Band Meaning In Urdu
Band Meaning in English to Urdu is بینڈ, as written in Urdu and Band, as written in Roman Urdu. There are many synonyms of Band which include Bandage, Bandeau, Belt, Binding, Bond, Braid, Cable, Chain, Circle, Circuit, Cord, Fillet, Harness, Hoop, Ligature, Line, Link, Manacle, Ribbon, Ring, Rope, Sash, Scarf, Shackle, Snood, Stay, Strap, String, Strip, Tape, Tie, Truss, Copula, etc.
Definitions of Band
imp. of bind.
n. A fillet, strap, or any narrow ligament with which a thing is encircled, or fastened, or by which a number of things are tied, bound together, or confined; a fetter.
n. A continuous tablet, stripe, or series of ornaments, as of carved foliage, of color, or of brickwork, etc.
n. In Gothic architecture, the molding, or suite of moldings, which encircles the pillars and small shafts.
n. That which serves as the means of union or connection between persons; a tie.
n. A linen collar or ruff worn in the 16th and 17th centuries.
n. Two strips of linen hanging from the neck in front as part of a clerical, legal, or academic dress.
n. A narrow strip of cloth or other material on any article of dress, to bind, strengthen, ornament, or complete it.
n. A company of persons united in any common design, especially a body of armed men.
n. A number of musicians who play together upon portable musical instruments, especially those making a loud sound, as certain wind instruments (trumpets, clarinets, etc.), and drums, or cymbals.
n. A space between elevated lines or ribs, as of the fruits of umbelliferous plants.
n. A stripe, streak, or other mark transverse to the axis of the body.
n. A belt or strap.
n. A bond.
n. Pledge; security.
intransitive v. To confederate for some common purpose; to unite; to conspire together.

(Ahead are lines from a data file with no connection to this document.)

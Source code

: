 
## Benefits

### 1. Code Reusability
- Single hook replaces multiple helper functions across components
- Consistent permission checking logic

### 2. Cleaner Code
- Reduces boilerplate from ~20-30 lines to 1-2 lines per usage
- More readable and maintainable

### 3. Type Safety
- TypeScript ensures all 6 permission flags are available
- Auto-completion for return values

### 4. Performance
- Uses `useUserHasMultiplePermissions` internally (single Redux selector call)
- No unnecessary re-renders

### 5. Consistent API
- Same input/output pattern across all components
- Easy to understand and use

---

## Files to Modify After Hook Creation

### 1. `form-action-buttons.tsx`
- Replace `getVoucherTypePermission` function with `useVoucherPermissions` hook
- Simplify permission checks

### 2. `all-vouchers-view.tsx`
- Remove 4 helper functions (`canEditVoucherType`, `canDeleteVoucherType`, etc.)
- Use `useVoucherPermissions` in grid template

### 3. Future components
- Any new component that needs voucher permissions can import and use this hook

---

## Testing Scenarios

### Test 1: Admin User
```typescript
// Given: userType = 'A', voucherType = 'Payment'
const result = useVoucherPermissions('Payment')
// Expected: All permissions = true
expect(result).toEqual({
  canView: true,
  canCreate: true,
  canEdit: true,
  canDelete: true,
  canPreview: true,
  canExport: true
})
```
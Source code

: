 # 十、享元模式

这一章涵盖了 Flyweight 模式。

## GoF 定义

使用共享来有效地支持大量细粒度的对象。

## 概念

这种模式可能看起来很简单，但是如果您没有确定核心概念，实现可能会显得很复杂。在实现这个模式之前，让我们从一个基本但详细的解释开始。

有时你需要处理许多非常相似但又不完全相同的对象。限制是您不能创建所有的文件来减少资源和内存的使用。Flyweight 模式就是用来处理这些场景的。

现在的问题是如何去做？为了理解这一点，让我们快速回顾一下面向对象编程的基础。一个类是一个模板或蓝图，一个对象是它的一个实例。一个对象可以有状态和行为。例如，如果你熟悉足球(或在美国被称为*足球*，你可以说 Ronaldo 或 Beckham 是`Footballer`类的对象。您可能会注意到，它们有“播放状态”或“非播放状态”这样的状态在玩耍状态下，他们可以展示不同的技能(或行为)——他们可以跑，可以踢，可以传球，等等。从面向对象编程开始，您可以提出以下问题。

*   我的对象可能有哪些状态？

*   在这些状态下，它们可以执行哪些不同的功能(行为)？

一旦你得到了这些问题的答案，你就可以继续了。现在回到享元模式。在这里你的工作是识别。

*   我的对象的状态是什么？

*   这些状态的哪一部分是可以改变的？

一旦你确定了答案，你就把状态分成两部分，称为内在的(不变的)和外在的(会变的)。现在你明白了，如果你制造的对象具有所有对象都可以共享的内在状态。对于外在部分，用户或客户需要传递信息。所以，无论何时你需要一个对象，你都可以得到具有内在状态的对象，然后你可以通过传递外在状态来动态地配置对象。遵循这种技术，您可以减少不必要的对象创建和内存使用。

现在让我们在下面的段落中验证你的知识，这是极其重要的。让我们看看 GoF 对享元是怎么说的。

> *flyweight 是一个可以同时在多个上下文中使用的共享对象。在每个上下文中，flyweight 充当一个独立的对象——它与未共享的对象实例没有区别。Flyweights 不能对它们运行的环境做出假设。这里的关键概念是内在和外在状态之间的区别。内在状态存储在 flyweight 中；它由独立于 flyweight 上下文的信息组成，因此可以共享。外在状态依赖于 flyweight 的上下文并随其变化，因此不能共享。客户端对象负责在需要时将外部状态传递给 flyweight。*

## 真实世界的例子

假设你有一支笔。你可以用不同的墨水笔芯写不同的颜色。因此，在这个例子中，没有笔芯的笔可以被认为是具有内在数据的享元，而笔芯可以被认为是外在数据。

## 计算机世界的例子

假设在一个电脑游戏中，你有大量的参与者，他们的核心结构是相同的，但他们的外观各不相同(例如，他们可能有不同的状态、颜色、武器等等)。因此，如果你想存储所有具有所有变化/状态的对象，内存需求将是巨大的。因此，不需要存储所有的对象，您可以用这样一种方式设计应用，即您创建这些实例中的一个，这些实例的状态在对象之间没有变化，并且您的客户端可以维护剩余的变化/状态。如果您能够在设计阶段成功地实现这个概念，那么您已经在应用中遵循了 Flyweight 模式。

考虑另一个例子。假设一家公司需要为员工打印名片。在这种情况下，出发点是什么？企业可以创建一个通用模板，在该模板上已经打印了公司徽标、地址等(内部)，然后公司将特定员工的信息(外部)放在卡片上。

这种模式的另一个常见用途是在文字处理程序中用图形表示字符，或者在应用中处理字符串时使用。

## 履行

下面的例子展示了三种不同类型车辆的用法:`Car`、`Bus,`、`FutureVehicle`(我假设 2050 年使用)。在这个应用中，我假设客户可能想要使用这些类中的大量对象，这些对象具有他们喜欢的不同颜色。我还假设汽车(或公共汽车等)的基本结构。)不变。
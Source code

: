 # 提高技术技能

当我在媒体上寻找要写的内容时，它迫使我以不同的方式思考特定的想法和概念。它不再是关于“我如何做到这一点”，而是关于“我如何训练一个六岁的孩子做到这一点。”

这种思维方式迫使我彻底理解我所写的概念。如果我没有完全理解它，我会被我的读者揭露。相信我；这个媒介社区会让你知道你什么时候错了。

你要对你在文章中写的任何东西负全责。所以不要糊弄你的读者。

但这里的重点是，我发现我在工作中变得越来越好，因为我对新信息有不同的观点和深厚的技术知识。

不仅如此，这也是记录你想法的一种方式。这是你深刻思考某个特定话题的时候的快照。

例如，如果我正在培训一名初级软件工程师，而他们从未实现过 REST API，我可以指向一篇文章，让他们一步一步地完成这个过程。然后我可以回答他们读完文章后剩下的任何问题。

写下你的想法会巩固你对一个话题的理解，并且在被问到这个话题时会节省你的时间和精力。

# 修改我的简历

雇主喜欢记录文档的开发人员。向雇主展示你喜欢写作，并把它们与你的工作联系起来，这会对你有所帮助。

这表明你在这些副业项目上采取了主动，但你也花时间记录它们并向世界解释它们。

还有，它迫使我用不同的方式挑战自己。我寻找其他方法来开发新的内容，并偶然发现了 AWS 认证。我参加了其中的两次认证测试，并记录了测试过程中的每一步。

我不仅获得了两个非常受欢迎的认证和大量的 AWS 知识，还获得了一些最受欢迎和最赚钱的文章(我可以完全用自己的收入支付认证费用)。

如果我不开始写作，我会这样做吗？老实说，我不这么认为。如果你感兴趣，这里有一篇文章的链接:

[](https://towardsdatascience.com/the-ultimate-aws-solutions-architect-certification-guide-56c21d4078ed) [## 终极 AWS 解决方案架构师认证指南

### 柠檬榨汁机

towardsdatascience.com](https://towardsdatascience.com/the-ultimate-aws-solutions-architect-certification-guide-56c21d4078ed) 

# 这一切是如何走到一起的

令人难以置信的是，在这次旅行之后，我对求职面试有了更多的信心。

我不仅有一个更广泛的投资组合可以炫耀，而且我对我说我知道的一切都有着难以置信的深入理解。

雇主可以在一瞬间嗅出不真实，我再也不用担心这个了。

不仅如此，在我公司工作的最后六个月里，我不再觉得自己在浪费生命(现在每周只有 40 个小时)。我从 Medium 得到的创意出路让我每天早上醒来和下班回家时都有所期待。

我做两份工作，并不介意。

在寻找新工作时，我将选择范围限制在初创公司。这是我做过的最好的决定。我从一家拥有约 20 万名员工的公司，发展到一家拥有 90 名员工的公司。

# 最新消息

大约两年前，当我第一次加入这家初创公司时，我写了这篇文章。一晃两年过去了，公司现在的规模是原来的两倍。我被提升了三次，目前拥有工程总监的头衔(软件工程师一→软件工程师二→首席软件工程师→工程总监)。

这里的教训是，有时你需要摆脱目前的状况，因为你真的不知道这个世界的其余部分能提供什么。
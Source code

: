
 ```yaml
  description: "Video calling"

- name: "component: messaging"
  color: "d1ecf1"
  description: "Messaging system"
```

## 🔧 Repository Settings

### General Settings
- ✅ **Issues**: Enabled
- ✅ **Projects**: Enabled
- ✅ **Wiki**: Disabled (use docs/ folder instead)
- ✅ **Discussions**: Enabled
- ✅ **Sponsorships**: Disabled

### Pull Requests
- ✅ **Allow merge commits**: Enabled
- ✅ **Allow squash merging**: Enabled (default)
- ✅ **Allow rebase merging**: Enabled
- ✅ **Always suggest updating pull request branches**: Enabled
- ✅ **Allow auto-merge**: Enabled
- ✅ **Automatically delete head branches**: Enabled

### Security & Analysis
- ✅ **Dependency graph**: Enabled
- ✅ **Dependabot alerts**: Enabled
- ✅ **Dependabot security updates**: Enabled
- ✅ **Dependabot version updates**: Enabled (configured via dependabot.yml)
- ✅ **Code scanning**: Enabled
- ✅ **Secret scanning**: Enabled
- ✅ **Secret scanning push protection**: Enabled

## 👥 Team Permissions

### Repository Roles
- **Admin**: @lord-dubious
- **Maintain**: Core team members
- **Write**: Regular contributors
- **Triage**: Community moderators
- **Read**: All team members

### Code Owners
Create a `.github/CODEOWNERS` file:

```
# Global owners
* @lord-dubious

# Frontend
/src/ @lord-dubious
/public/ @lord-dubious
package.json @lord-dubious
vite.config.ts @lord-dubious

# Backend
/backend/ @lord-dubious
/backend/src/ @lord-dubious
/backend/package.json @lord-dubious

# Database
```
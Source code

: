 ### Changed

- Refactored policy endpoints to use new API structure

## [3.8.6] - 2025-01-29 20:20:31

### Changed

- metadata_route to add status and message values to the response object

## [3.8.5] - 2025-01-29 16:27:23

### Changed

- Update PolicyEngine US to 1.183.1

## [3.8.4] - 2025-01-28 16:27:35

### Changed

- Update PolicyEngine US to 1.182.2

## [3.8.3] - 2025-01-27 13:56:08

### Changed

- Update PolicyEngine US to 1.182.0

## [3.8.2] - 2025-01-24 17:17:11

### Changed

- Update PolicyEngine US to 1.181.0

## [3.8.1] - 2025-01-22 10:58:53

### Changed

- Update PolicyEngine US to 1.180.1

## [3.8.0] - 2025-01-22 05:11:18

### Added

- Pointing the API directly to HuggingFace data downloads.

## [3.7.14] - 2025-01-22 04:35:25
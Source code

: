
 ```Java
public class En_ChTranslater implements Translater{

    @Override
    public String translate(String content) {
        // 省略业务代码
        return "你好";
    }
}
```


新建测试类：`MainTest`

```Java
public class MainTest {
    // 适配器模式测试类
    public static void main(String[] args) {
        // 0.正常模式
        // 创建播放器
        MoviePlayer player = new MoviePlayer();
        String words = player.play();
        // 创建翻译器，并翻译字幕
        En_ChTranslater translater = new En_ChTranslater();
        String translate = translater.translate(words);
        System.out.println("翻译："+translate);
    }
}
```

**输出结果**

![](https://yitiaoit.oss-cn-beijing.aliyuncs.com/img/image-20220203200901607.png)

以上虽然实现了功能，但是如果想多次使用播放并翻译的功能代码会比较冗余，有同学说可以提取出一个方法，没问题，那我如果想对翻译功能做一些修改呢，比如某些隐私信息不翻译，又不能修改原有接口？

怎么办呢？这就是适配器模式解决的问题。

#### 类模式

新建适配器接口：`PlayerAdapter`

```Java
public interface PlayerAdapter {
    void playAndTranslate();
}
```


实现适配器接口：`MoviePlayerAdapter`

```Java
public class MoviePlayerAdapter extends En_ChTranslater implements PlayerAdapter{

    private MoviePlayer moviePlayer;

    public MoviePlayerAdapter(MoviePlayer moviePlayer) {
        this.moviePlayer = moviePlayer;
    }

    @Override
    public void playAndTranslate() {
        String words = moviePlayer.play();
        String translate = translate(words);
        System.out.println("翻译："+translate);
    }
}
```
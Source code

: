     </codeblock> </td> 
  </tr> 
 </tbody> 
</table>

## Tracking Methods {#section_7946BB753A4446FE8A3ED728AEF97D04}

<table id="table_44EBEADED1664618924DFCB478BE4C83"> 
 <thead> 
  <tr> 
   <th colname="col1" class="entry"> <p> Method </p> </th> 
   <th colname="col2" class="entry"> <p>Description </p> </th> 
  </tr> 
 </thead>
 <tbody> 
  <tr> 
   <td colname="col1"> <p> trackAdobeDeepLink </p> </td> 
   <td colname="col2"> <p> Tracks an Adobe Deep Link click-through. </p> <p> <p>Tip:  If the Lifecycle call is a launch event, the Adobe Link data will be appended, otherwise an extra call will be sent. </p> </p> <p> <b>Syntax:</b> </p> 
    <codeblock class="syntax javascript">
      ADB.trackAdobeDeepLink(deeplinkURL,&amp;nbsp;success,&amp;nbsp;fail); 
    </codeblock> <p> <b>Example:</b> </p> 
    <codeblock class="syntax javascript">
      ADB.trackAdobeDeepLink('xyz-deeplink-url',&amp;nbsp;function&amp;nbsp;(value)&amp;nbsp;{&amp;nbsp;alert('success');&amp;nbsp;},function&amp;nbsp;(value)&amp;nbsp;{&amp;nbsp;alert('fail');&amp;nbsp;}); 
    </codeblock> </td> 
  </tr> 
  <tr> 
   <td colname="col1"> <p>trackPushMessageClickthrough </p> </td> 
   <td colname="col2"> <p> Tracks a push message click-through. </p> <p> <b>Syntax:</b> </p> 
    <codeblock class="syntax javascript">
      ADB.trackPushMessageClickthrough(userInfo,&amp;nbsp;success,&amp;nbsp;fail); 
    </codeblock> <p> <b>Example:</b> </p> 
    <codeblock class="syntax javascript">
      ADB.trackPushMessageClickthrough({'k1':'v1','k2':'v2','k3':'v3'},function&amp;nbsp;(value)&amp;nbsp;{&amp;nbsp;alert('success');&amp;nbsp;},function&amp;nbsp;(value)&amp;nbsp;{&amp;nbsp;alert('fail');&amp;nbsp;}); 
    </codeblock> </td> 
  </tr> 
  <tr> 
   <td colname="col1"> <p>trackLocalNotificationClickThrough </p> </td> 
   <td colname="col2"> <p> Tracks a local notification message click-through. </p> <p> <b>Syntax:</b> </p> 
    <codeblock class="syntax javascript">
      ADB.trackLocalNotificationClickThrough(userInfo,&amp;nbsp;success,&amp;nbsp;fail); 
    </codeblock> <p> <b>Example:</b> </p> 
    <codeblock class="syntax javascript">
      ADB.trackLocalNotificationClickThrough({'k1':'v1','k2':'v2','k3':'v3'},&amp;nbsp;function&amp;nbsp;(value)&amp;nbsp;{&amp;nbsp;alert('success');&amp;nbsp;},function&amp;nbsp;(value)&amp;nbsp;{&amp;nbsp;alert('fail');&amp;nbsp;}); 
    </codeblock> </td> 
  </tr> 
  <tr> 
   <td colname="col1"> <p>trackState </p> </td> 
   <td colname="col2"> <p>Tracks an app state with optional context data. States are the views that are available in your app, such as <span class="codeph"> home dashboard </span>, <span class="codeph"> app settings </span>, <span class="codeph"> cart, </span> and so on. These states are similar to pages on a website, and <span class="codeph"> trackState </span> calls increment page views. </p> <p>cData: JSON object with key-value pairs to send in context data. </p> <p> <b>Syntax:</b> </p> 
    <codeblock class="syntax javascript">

transitive v. To bind or tie with a band.
transitive v. To mark with a band.
transitive v. To unite in a troop, company, or confederacy.
transitive v. To bandy; to drive away.
How To Spell Band [band]
Origin of Band Late Old English (in band (sense 4 of the noun)), from Old Norse, reinforced in late Middle English by Old French bande, of Germanic origin; related to bind.